---- RECORDS FOR THE TASK

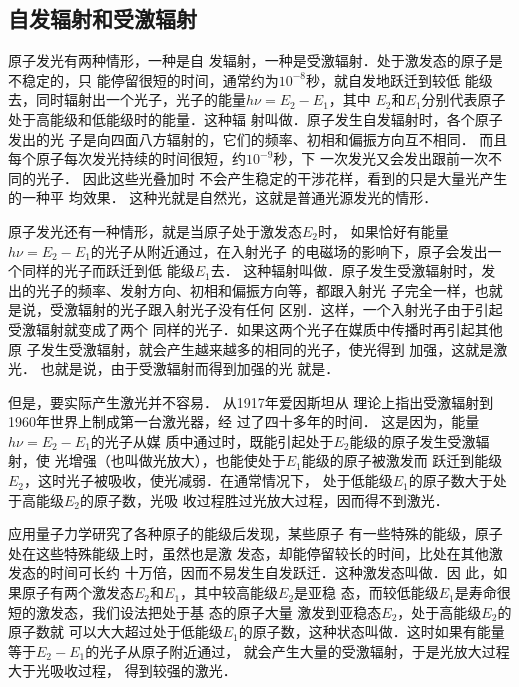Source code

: \subsection{自发辐射和受激辐射}

原子发光有两种情形，一种是自
发辐射，一种是受激辐射．处于激发态的原子是不稳定的，只
能停留很短的时间，通常约为$10^{-8}$秒，就自发地跃迁到较低
能级去，同时辐射出一个光子，光子的能量$h\nu =E_2-E_1$，其中
$E_2$和$E_1$分别代表原子处于高能级和低能级时的能量．这种辐
射叫做．原子发生自发辐射时，各个原子发出的光
子是向四面八方辐射的，它们的频率、初相和偏振方向互不相同．
而且每个原子每次发光持续的时间很短，约$10^{-9}$秒，下
一次发光又会发出跟前一次不同的光子．
因此这些光叠加时
不会产生稳定的干涉花样，看到的只是大量光产生的一种平
均效果．
这种光就是自然光，这就是普通光源发光的情形．

原子发光还有一种情形，就是当原子处于激发态$E_2$时，
如果恰好有能量$h\nu =E_2-E_1$的光子从附近通过，在入射光子
的电磁场的影响下，原子会发出一个同样的光子而跃迁到低
能级$E_1$去．
这种辐射叫做．原子发生受激辐射时，发
出的光子的频率、发射方向、初相和偏振方向等，都跟入射光
子完全一样，也就是说，受激辐射的光子跟入射光子没有任何
区别．这样，一个入射光子由于引起受激辐射就变成了两个
同样的光子．如果这两个光子在媒质中传播时再引起其他原
子发生受激辐射，就会产生越来越多的相同的光子，使光得到
加强，这就是激光．
也就是说，由于受激辐射而得到加强的光
就是．

但是，要实际产生激光并不容易．
从1917年爱因斯坦从
理论上指出受激辐射到1960年世界上制成第一台激光器，经
过了四十多年的时间．
这是因为，能量$h\nu =E_2-E_1$的光子从媒
质中通过时，既能引起处于$E_2$能级的原子发生受激辐射，使
光增强（也叫做光放大），也能使处于$E_1$能级的原子被激发而
跃迁到能级$E_2$，这时光子被吸收，使光减弱．在通常情况下，
处于低能级$E_1$的原子数大于处于高能级$E_2$的原子数，光吸
收过程胜过光放大过程，因而得不到激光．

应用量子力学研究了各种原子的能级后发现，某些原子
有一些特殊的能级，原子处在这些特殊能级上时，虽然也是激
发态，却能停留较长的时间，比处在其他激发态的时间可长约
十万倍，因而不易发生自发跃迁．这种激发态叫做．因
此，如果原子有两个激发态$E_2$和$E_1$，其中较高能级$E_2$是亚稳
态，而较低能级$E_1$是寿命很短的激发态，我们设法把处于基
态的原子大量 激发到亚稳态$E_2$，处于高能级$E_2$的原子数就
可以大大超过处于低能级$E_1$的原子数，这种状态叫做．这时如果有能量等于$E_2-E_1$的光子从原子附近通过，
就会产生大量的受激辐射，于是光放大过程大于光吸收过程，
得到较强的激光．

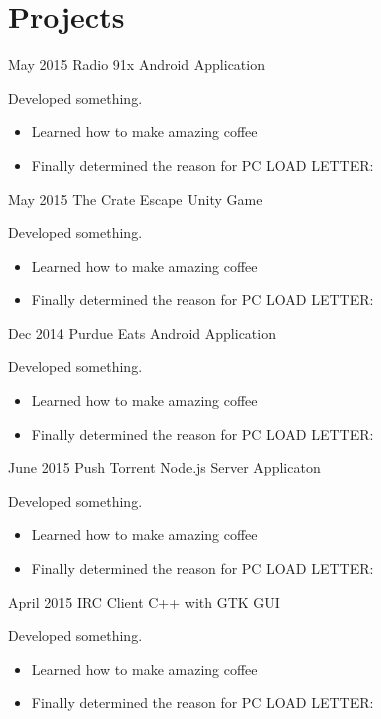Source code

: \documentclass[]{friggeri-cv} %
\begin{document}
\section{Projects}

\begin{entrylist}


\entry
{May 2015}
{Radio 91x}
{Android Application}
{Developed something.
\begin{itemize}
\item Learned how to make amazing coffee
\item Finally determined the reason for \textsc{PC LOAD LETTER}:
\end{itemize}}


\entry
{May 2015}
{The Crate Escape}
{Unity Game}
{Developed something.
\begin{itemize}
\item Learned how to make amazing coffee
\item Finally determined the reason for \textsc{PC LOAD LETTER}:
\end{itemize}}


\entry
{Dec 2014}
{Purdue Eats}
{Android Application}
{Developed something.
\begin{itemize}
\item Learned how to make amazing coffee
\item Finally determined the reason for \textsc{PC LOAD LETTER}:
\end{itemize}}


\entry
{June 2015}
{Push Torrent}
{Node.js Server Applicaton}
{Developed something.
\begin{itemize}
\item Learned how to make amazing coffee
\item Finally determined the reason for \textsc{PC LOAD LETTER}:
\end{itemize}}


\entry
{April 2015}
{IRC Client}
{C++ with GTK GUI}
{Developed something.
\begin{itemize}
\item Learned how to make amazing coffee
\item Finally determined the reason for \textsc{PC LOAD LETTER}:
\end{itemize}}

\end{entrylist}
\end{document}
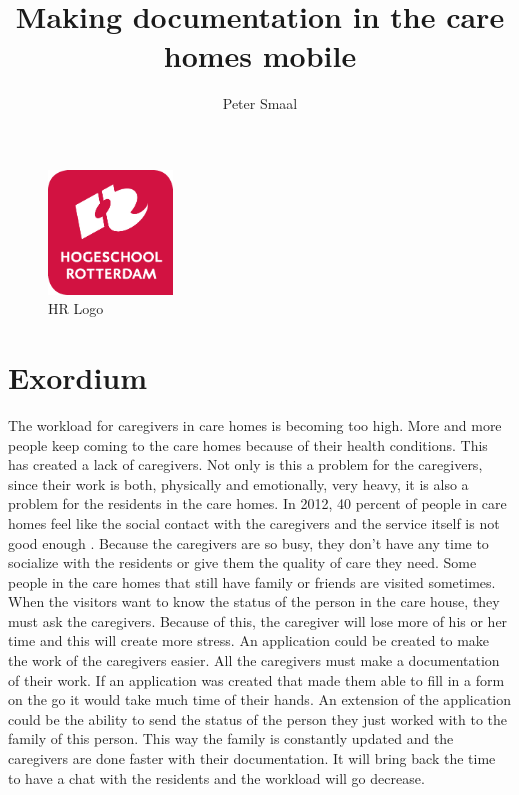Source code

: \documentclass[12pt, a4paper]{article}
\begin{document}
\newcommand*{\myfont}{\fontfamily{phv}\selectfont}
\title{Making documentation in the care homes mobile}
\author{Peter Smaal}
\maketitle

\begin{figure}
\centering
\includegraphics[width=33mm]{Hogeschool-Rotterdam-Logo.pdf}
\caption{HR Logo}
\label{fig: HROlogo}
\end{figure}


\newpage
\myfont{\tableofcontents}
\newpage


\section{Exordium}
The workload for caregivers in care homes is becoming too high. More and more people keep coming to the care homes because of their health conditions. This has created a lack of caregivers. Not only is this a problem for the caregivers, since their work is both, physically and emotionally, very heavy, it is also a problem for the residents in the care homes.
In 2012, 40 percent of people in care homes feel like the social contact with the caregivers and the service itself is not good enough \cite{bowman:reasoning}. Because the caregivers are so busy, they don’t have any time to socialize with the residents or give them the quality of care they need.
Some people in the care homes that still have family or friends are visited sometimes. When the visitors want to know the status of the person in the care house, they must ask the caregivers. Because of this, the caregiver will lose more of his or her time and this will create more stress.
An application could be created to make the work of the caregivers easier. All the caregivers must make a documentation of their work. If an application was created that made them able to fill in a form on the go it would take much time of their hands. An extension of the application could be the ability to send the status of the person they just worked with to the family of this person. This way the family is constantly updated and the caregivers are done faster with their documentation. It will bring back the time to have a chat with the residents and the workload will go decrease.
\end{document}
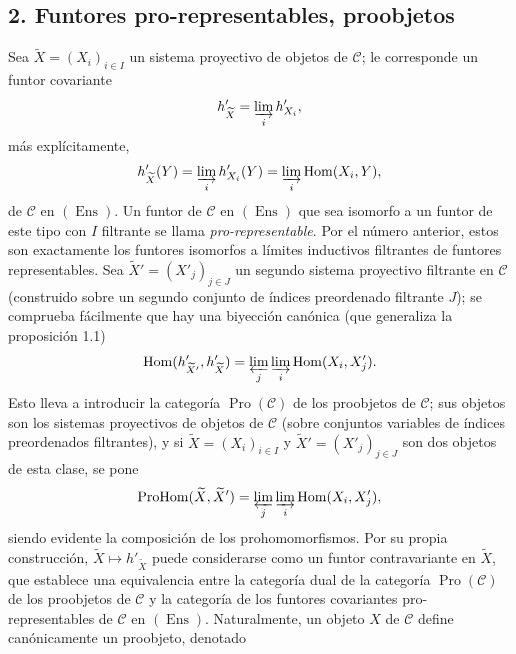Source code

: \documentclass[11pt,twoside,openany]{book}
\numberwithin{equation}{section}
\theoremstyle{plain}
\theoremstyle{definition}
\theoremstyle{remark}
\theoremstyle{plain}
\theoremstyle{definition}
\theoremstyle{remark}
\begin{document}
\subsection*{2. Funtores pro-representables, proobjetos}

Sea $\widetilde X=(X_i)_{i\in I}$ un sistema proyectivo de objetos de
$\mathcal C$; le corresponde un funtor covariante
\[
  h'_{\widetilde X}=\varinjlim_i h'_{X_i},
\]
más explícitamente,
\[
  h'_{\widetilde X}(Y)=\varinjlim_i h'_{X_i}(Y)
  =\varinjlim_i\operatorname{Hom}(X_i,Y),
\]
de $\mathcal C$ en $(\operatorname{Ens})$. Un funtor de $\mathcal C$ en
$(\operatorname{Ens})$ que sea isomorfo a un funtor de este tipo con $I$
filtrante se llama \emph{pro-representable}. Por el número anterior, estos son
exactamente los funtores isomorfos a límites inductivos filtrantes de funtores
representables. Sea $\widetilde X'=(X'_j)_{j\in J}$ un segundo sistema
proyectivo filtrante en $\mathcal C$ (construido sobre un segundo conjunto de
índices preordenado filtrante $J$); se comprueba fácilmente que hay una
biyección canónica (que generaliza la proposición 1.1)
\[
  \operatorname{Hom}(h'_{\widetilde X'},h'_{\widetilde X})
  =\varprojlim_j\varinjlim_i\operatorname{Hom}(X_i,X'_j).
\]
Esto lleva a introducir la categoría $\operatorname{Pro}(\mathcal C)$ de los
proobjetos de $\mathcal C$; sus objetos son los sistemas proyectivos de objetos
de $\mathcal C$ (sobre conjuntos variables de índices preordenados filtrantes),
y si $\widetilde X=(X_i)_{i\in I}$ y
$\widetilde X'=(X'_j)_{j\in J}$ son dos objetos de esta clase, se pone
\[
  \operatorname{ProHom}(\widetilde X,\widetilde X')
  =\varprojlim_j\varinjlim_i\operatorname{Hom}(X_i,X'_j),
\]
siendo evidente la composición de los prohomomorfismos. Por su propia
construcción, $\widetilde X\longmapsto h'_{\widetilde X}$ puede considerarse
como un funtor contravariante en $\widetilde X$, que establece una equivalencia
entre la categoría dual de la categoría $\operatorname{Pro}(\mathcal C)$ de
los proobjetos de $\mathcal C$ y la categoría de los funtores covariantes
pro-representables de $\mathcal C$ en $(\operatorname{Ens})$. Naturalmente, un
objeto $X$ de $\mathcal C$ define canónicamente un proobjeto, denotado
\end{document}
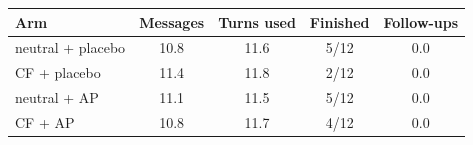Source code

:\begin{tabular}{lcccc}
\toprule
Arm & Messages & Turns used & Finished & Follow-ups \\
\midrule
neutral + placebo & 10.8 & 11.6 & 5/12 & 0.0 \\
CF + placebo & 11.4 & 11.8 & 2/12 & 0.0 \\
neutral + AP & 11.1 & 11.5 & 5/12 & 0.0 \\
CF + AP & 10.8 & 11.7 & 4/12 & 0.0 \\
\bottomrule
\end{tabular}
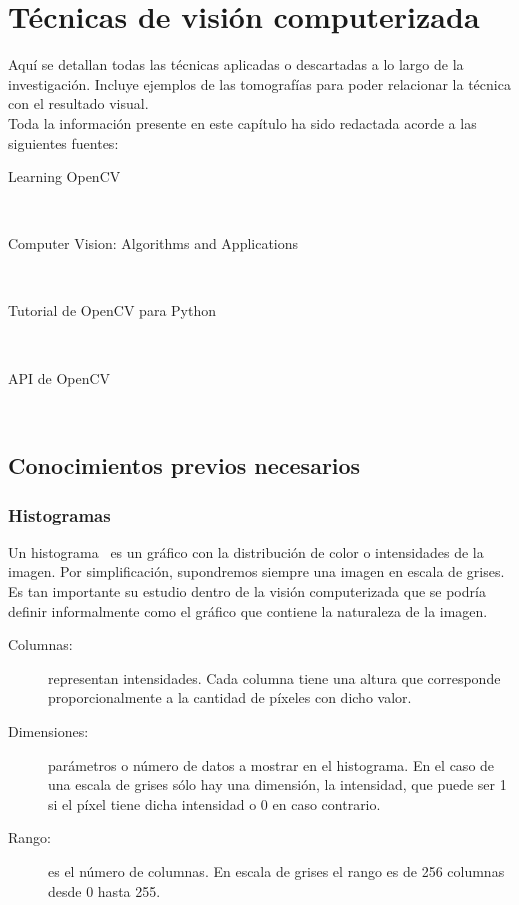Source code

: \chapter{Técnicas de visión computerizada}
Aquí se detallan todas las técnicas aplicadas o descartadas a lo largo
de la investigación. Incluye ejemplos de las tomografías para poder
relacionar la técnica con el resultado visual.\\
Toda la información presente en este capítulo ha sido redactada acorde
a las siguientes fuentes:
\begin{description}
\item[Learning OpenCV]~\citep*{opencv_book-bib}
\item[Computer Vision: Algorithms and
  Applications]~\citep*{szeliski2010computer}
\item[Tutorial de OpenCV para Python]~\citep*{opencv_tutorial-bib}
\item[API de OpenCV]~\citep*{opencv_api-bib}
\end{description}

\section{Conocimientos previos necesarios}

\subsection{Histogramas}\label{tecnica:histogramas}
Un histograma~\citep*[Chapter 7. Histograms and
Matching]{opencv_book-bib} es un gráfico con la distribución de color
o intensidades de la imagen. Por simplificación, supondremos siempre
una imagen en escala de grises. Es tan importante su estudio dentro de
la visión computerizada que se podría definir informalmente como el
gráfico que contiene la naturaleza de la imagen.
\begin{description}
\item[Columnas:] representan intensidades. Cada columna tiene una
  altura que corresponde proporcionalmente a la cantidad de píxeles
  con dicho valor.
\item[Dimensiones:] parámetros o número de datos a mostrar en el
  histograma. En el caso de una escala de grises sólo hay una
  dimensión, la intensidad, que puede ser 1 si el píxel tiene dicha
  intensidad o 0 en caso contrario.
\item[Rango:] es el número de columnas. En escala de grises el rango
  es de 256 columnas desde 0 hasta 255.
\end{description}

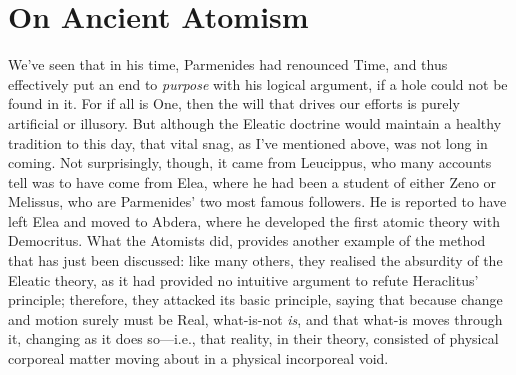 \section{On Ancient Atomism\label{sec_OAA}}
We've seen that in his time, Parmenides had renounced Time, and thus effectively put an end to \textit{purpose} with his logical argument, if a hole could not be found in it. For if all is One, then the will that drives our efforts is purely artificial or illusory. But although the Eleatic doctrine would maintain a healthy tradition to this day, that vital snag, as I've mentioned above, was not long in coming. Not surprisingly, though, it came from Leucippus, who many accounts tell was to have come from Elea, where he had been a student of either Zeno or Melissus, who are Parmenides' two most famous followers. He is reported to have left Elea and moved to Abdera, where he developed the first atomic theory with Democritus. What the Atomists did, provides another example of the method that has just been discussed: like many others, they realised the absurdity of the Eleatic theory, as it had provided no intuitive argument to refute Heraclitus' principle; therefore, they attacked its basic principle, saying that because change and motion surely must be Real, what-is-not \textit{is}, and that what-is moves through it, changing as it does so---i.e., that reality, in their theory, consisted of physical corporeal matter moving about in a physical incorporeal void.

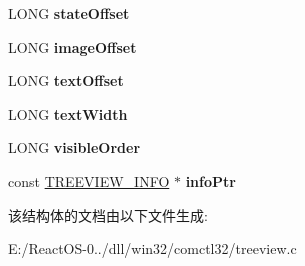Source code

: \begin{DoxyCompactItemize}
\mbox{\label{struct___t_r_e_e_i_t_e_m_a4cac26d555508abf6216d5761236c409}} 
L\+O\+NG {\bfseries state\+Offset}
\item 
\mbox{\label{struct___t_r_e_e_i_t_e_m_a3e64828dd5e605b34555da280e386f6d}} 
L\+O\+NG {\bfseries image\+Offset}
\item 
\mbox{\label{struct___t_r_e_e_i_t_e_m_a51f1993d2b862f12e84481025237be89}} 
L\+O\+NG {\bfseries text\+Offset}
\item 
\mbox{\label{struct___t_r_e_e_i_t_e_m_af0b4b123105e3c2917caeab5b274b349}} 
L\+O\+NG {\bfseries text\+Width}
\item 
\mbox{\label{struct___t_r_e_e_i_t_e_m_aa54ac5d490de4c84050d74ecf61c98fb}} 
L\+O\+NG {\bfseries visible\+Order}
\item 
\mbox{\label{struct___t_r_e_e_i_t_e_m_a75d71b662315c5e76dc73d5cdb3dc898}} 
const \hyperlink{structtag_t_r_e_e_v_i_e_w___i_n_f_o}{T\+R\+E\+E\+V\+I\+E\+W\+\_\+\+I\+N\+FO} $\ast$ {\bfseries info\+Ptr}
\end{DoxyCompactItemize}


该结构体的文档由以下文件生成\+:\begin{DoxyCompactItemize}
\item 
E\+:/\+React\+O\+S-\/0../dll/win32/comctl32/treeview.\+c\end{DoxyCompactItemize}
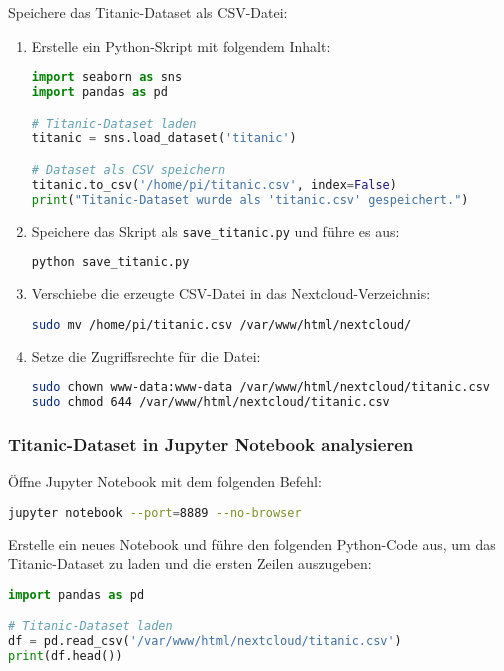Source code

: \documentclass[a4paper,12pt]{article}
\begin{document}
Speichere das Titanic-Dataset als CSV-Datei:
\begin{enumerate}
    \item Erstelle ein Python-Skript mit folgendem Inhalt:
\begin{lstlisting}[language=Python]
import seaborn as sns
import pandas as pd

# Titanic-Dataset laden
titanic = sns.load_dataset('titanic')

# Dataset als CSV speichern
titanic.to_csv('/home/pi/titanic.csv', index=False)
print("Titanic-Dataset wurde als 'titanic.csv' gespeichert.")
\end{lstlisting}

    \item Speichere das Skript als \texttt{save\_titanic.py} und führe es aus:
\begin{lstlisting}[language=bash]
python save_titanic.py
\end{lstlisting}

    \item Verschiebe die erzeugte CSV-Datei in das Nextcloud-Verzeichnis:
\begin{lstlisting}[language=bash]
sudo mv /home/pi/titanic.csv /var/www/html/nextcloud/
\end{lstlisting}

    \item Setze die Zugriffsrechte für die Datei:
\begin{lstlisting}[language=bash]
sudo chown www-data:www-data /var/www/html/nextcloud/titanic.csv
sudo chmod 644 /var/www/html/nextcloud/titanic.csv
\end{lstlisting}
\end{enumerate}

\subsubsection{Titanic-Dataset in Jupyter Notebook analysieren}
Öffne Jupyter Notebook mit dem folgenden Befehl:
\begin{lstlisting}[language=bash]
jupyter notebook --port=8889 --no-browser
\end{lstlisting}

\noindent
Erstelle ein neues Notebook und führe den folgenden Python-Code aus, um das Titanic-Dataset zu laden und die ersten Zeilen auszugeben:
\begin{lstlisting}[language=Python]
import pandas as pd

# Titanic-Dataset laden
df = pd.read_csv('/var/www/html/nextcloud/titanic.csv')
print(df.head())
\end{lstlisting}
\end{document}
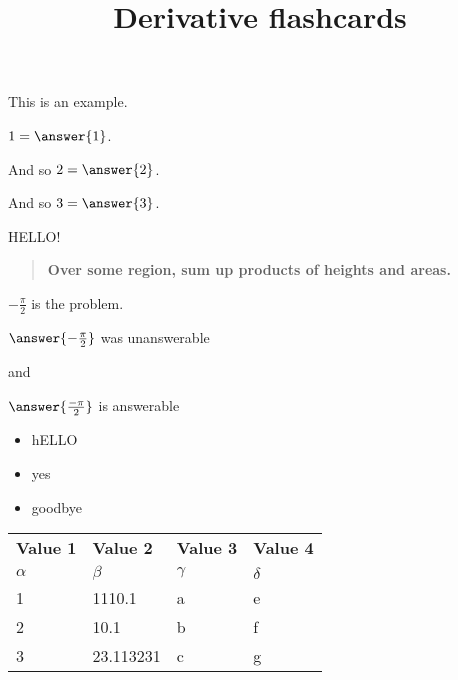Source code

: \documentclass{ximera}
\title{Derivative flashcards}
\begin{document}
\begin{example}
  This is an example.

  $1 = \answer{1}$.
  
  \begin{problem}
    And so $2 = \answer{2}$.
  \end{problem}

  \begin{problem}
    And so $3 = \answer{3}$.
  \end{problem}
  
  \begin{hint}
    HELLO!
  \end{hint}  
\end{example}

\begin{quote}
\textbf{Over \textcolor{red!50!black}{some region},
\textcolor{green!70!black!70!blue}{sum up} products of
\textcolor{purple!50!blue!90!black}{heights} and \textcolor{blue!70!green}{areas}.}
\end{quote}

\begin{problem}
  $-\frac{\pi}{2}$ is the problem.
  
  $\answer{-\frac{\pi}{2}}$ was unanswerable

and

$\answer{\frac{-\pi}{2}}$ is answerable
\end{problem}

\begin{itemize}
\item hELLO
\item yes
\item goodbye
\end{itemize}
\begin{exploration}
    \begin{tabular}{l|l|ll}
      \textbf{Value 1} & \textbf{Value 2} & \textbf{Value 3} & \textbf{Value 4}\\ %
      $\alpha$ & $\beta$ & $\gamma$ & $\delta$ \\ %
      \hline
      1 & 1110.1 & a & e\\ 
      2 & 10.1 & b & f\\ 
      3 & 23.113231 & c & g\\ 
    \end{tabular}
    \end{exploration}
\end{document}

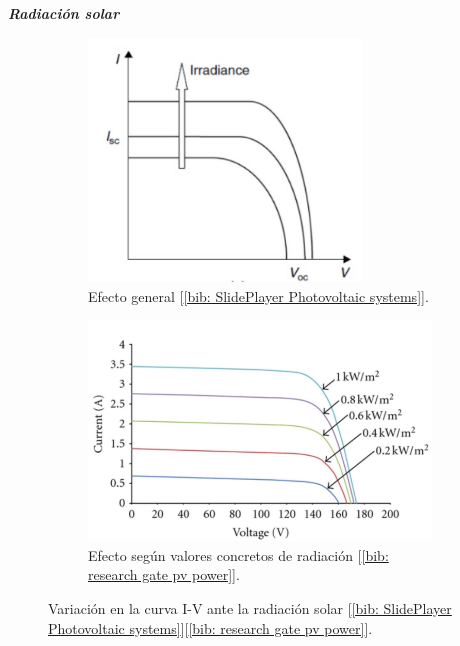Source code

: \documentclass[12pt]{article}
\begin{document}
	\noindent \textit{\textbf{Radiación solar}}
	\begin{figure}[h!]
		\begin{subfigure}{0.45\textwidth}
			\includegraphics[width=0.8\textwidth]{img/generalEffect_irradianceIVcurve_solarCell.png} 
			\caption{Efecto general [\ref{bib: SlidePlayer Photovoltaic systems}].}
			\label{fig: variación general en la curva I-V de una célula PV con la intensidad de la radiación solar.}
		\end{subfigure}
		\begin{subfigure}{0.5\textwidth}
			\includegraphics[width=1.05\linewidth]{img/concreteEffect_irradianceIVcurve_solarCell.png}
			\caption{Efecto según valores concretos de radiación [\ref{bib: research gate pv power}].}
			\label{fig:variación con valores en la curva I-V de una célula PV con la intensidad de la radiación solar.}
		\end{subfigure}
		\caption{Variación en la curva I-V ante la radiación solar [\ref{bib: SlidePlayer Photovoltaic systems}][\ref{bib: research gate pv power}].}
		\label{fig:variación I-V radiación solar}
	\end{figure}
	
\end{document}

--------

▶ [WORK TO COMPLETE]:
Beginning with the first entry above, reproduce every line verbatim until the line with "收过程胜过光放大过程，因而得不到激光．", which is included too; omit pictures.

▶ [RESPONSE FOR THIS EXERCISE]:
Source code

: \subsection{自发辐射和受激辐射}

原子发光有两种情形，一种是自
发辐射，一种是受激辐射．处于激发态的原子是不稳定的，只
能停留很短的时间，通常约为$10^{-8}$秒，就自发地跃迁到较低
能级去，同时辐射出一个光子，光子的能量$h\nu =E_2-E_1$，其中
$E_2$和$E_1$分别代表原子处于高能级和低能级时的能量．这种辐
射叫做．原子发生自发辐射时，各个原子发出的光
子是向四面八方辐射的，它们的频率、初相和偏振方向互不相同．
而且每个原子每次发光持续的时间很短，约$10^{-9}$秒，下
一次发光又会发出跟前一次不同的光子．
因此这些光叠加时
不会产生稳定的干涉花样，看到的只是大量光产生的一种平
均效果．
这种光就是自然光，这就是普通光源发光的情形．

原子发光还有一种情形，就是当原子处于激发态$E_2$时，
如果恰好有能量$h\nu =E_2-E_1$的光子从附近通过，在入射光子
的电磁场的影响下，原子会发出一个同样的光子而跃迁到低
能级$E_1$去．
这种辐射叫做．原子发生受激辐射时，发
出的光子的频率、发射方向、初相和偏振方向等，都跟入射光
子完全一样，也就是说，受激辐射的光子跟入射光子没有任何
区别．这样，一个入射光子由于引起受激辐射就变成了两个
同样的光子．如果这两个光子在媒质中传播时再引起其他原
子发生受激辐射，就会产生越来越多的相同的光子，使光得到
加强，这就是激光．
也就是说，由于受激辐射而得到加强的光
就是．

但是，要实际产生激光并不容易．
从1917年爱因斯坦从
理论上指出受激辐射到1960年世界上制成第一台激光器，经
过了四十多年的时间．
这是因为，能量$h\nu =E_2-E_1$的光子从媒
质中通过时，既能引起处于$E_2$能级的原子发生受激辐射，使
光增强（也叫做光放大），也能使处于$E_1$能级的原子被激发而
跃迁到能级$E_2$，这时光子被吸收，使光减弱．在通常情况下，
处于低能级$E_1$的原子数大于处于高能级$E_2$的原子数，光吸
收过程胜过光放大过程，因而得不到激光．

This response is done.